| About this task |
Return only those lines of the records below in which "comando" appears.

| Records to use |
━━━━

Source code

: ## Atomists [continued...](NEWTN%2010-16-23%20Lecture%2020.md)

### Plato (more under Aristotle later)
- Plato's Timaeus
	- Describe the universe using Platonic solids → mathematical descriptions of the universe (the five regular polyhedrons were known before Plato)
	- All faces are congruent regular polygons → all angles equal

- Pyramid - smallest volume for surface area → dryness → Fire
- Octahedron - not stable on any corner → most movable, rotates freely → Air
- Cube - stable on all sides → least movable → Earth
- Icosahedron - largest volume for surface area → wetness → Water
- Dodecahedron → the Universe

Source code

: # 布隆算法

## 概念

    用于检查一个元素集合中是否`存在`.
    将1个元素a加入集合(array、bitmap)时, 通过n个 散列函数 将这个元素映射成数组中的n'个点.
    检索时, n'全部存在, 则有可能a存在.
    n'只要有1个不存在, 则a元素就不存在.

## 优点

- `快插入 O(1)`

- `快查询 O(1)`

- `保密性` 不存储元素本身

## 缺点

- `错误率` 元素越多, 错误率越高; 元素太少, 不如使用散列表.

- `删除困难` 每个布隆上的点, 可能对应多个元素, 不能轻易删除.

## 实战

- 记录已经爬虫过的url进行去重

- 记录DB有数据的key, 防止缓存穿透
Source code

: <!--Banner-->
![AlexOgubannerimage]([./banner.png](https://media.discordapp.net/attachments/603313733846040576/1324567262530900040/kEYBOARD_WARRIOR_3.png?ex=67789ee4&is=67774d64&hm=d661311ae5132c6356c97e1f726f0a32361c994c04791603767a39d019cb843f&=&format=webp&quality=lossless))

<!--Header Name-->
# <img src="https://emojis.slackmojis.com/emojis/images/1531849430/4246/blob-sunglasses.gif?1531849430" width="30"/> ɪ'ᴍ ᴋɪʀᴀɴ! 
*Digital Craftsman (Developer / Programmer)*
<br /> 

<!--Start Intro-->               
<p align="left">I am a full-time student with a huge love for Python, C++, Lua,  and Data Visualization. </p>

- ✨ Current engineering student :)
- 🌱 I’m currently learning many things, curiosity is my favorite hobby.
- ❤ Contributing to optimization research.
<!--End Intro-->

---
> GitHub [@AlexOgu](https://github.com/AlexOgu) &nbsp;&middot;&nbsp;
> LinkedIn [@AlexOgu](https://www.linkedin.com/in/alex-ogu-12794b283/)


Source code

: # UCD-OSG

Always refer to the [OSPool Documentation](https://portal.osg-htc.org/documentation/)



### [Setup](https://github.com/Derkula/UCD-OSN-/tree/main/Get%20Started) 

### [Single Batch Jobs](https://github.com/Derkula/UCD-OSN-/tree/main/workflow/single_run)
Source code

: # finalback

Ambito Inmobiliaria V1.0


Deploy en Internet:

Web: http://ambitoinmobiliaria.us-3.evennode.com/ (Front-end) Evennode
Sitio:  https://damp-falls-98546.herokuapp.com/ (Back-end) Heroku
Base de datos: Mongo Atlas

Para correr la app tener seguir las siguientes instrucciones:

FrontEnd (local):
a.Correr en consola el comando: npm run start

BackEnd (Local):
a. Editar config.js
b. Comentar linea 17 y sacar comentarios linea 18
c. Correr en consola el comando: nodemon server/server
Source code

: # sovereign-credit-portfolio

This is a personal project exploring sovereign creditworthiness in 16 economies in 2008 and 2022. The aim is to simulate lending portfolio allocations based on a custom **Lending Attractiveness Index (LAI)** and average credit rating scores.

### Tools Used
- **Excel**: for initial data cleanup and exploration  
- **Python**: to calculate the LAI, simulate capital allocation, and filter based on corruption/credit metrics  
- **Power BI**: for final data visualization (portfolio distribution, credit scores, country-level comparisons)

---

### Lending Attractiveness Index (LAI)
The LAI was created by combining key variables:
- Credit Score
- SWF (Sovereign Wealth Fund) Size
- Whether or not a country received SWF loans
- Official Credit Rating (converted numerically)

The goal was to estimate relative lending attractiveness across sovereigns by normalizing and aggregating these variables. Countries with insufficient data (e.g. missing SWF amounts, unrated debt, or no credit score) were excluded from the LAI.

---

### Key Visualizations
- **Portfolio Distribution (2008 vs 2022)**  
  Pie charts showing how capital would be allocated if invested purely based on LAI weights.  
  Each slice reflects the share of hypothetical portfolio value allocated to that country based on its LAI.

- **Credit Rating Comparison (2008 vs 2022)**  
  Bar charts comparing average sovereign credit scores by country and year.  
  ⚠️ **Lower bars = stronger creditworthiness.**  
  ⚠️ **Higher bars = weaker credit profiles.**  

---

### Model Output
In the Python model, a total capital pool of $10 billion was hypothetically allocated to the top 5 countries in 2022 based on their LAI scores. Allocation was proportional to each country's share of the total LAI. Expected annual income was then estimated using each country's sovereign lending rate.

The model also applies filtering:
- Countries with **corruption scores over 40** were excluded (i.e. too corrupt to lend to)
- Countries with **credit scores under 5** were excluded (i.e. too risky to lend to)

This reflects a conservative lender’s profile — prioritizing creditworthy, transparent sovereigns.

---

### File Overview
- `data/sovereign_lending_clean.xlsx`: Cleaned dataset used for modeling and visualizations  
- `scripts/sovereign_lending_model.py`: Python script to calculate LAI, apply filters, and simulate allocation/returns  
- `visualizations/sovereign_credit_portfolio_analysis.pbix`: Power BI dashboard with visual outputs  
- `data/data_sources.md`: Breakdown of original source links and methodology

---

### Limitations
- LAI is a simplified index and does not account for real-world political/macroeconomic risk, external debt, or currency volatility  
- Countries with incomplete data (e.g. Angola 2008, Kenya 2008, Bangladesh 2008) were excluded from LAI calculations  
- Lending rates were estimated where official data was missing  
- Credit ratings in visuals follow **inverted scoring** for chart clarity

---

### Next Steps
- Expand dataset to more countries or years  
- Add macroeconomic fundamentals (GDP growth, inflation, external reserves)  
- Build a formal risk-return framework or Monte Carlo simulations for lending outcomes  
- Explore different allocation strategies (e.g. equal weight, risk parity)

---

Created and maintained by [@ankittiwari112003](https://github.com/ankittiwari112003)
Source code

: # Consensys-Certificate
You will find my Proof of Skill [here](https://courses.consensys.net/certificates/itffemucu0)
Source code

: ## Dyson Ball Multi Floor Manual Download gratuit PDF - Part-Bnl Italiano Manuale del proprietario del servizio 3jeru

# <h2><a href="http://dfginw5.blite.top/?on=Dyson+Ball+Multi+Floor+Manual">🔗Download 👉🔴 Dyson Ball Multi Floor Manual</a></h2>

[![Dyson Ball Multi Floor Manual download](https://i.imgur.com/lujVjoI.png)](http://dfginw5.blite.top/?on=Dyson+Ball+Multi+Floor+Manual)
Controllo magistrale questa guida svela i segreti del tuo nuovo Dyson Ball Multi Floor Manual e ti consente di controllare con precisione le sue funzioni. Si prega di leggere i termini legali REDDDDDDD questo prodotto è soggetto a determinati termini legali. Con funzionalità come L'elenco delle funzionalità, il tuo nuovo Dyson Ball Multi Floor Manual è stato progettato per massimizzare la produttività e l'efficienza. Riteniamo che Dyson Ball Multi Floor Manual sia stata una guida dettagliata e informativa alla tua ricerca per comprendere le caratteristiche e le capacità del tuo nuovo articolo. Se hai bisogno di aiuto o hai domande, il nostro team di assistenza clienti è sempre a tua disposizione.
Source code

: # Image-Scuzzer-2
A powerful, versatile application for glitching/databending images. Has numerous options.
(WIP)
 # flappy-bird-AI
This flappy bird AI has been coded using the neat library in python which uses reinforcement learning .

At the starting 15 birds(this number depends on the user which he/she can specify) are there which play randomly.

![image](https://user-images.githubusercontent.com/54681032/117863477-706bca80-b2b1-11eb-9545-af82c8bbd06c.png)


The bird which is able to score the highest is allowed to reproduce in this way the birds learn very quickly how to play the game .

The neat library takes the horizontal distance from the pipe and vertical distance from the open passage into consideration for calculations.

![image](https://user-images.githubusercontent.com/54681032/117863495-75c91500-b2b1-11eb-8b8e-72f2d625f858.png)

━━━━

| Solution to this exercise |
a.Correr en consola el comando: npm run start
c. Correr en consola el comando: nodemon server/server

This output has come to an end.